[BRIEF]: From the data below, copy each line that includes the word "booleanParam".

━━━ DATA TO EXAMINE ━━━

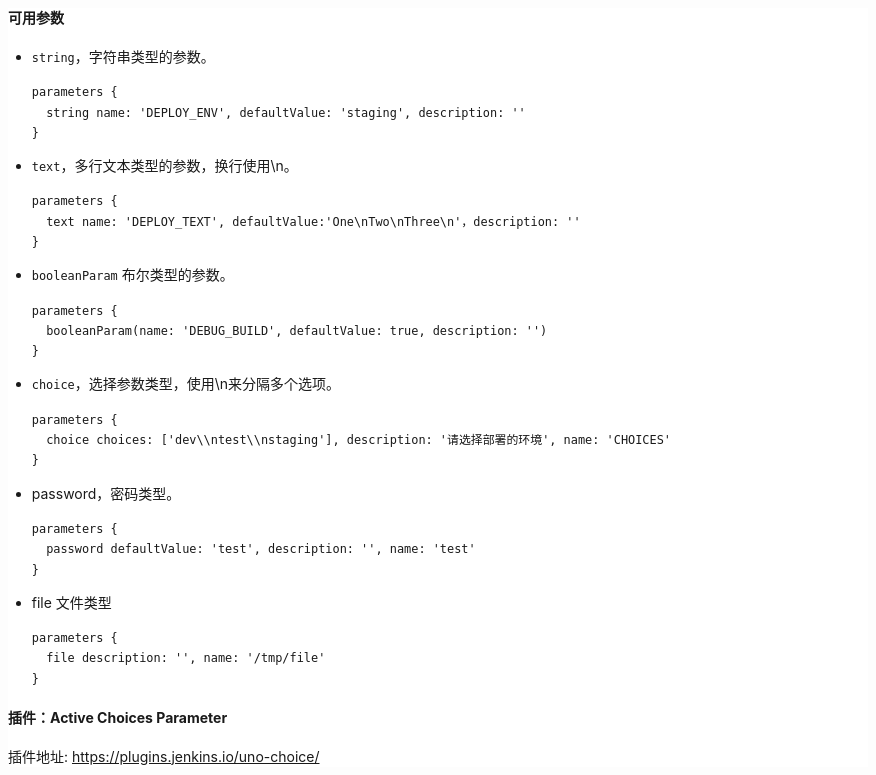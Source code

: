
 ```
```

#### 可用参数

- `string`，字符串类型的参数。

    ```
    parameters {
      string name: 'DEPLOY_ENV', defaultValue: 'staging', description: ''
    }
    ```

- `text`，多行文本类型的参数，换行使用\n。

    ```
    parameters {
      text name: 'DEPLOY_TEXT', defaultValue:'One\nTwo\nThree\n'，description: ''
    }
    ```

- `booleanParam` 布尔类型的参数。

  ```
  parameters {
  	booleanParam(name: 'DEBUG_BUILD', defaultValue: true, description: '') 
  }
  ```

  

- `choice`，选择参数类型，使用\n来分隔多个选项。

    ```
    parameters {
      choice choices: ['dev\\ntest\\nstaging'], description: '请选择部署的环境', name: 'CHOICES'
    }
    ```

- password，密码类型。

    ```
    parameters {
      password defaultValue: 'test', description: '', name: 'test'
    }
    ```

- file 文件类型

    ```
    parameters {
      file description: '', name: '/tmp/file'
    }
    ```


#### 插件：Active Choices Parameter

插件地址: https://plugins.jenkins.io/uno-choice/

━━━

[ANSWER SPACE]:
- `booleanParam` 布尔类型的参数。
  	booleanParam(name: 'DEBUG_BUILD', defaultValue: true, description: '') 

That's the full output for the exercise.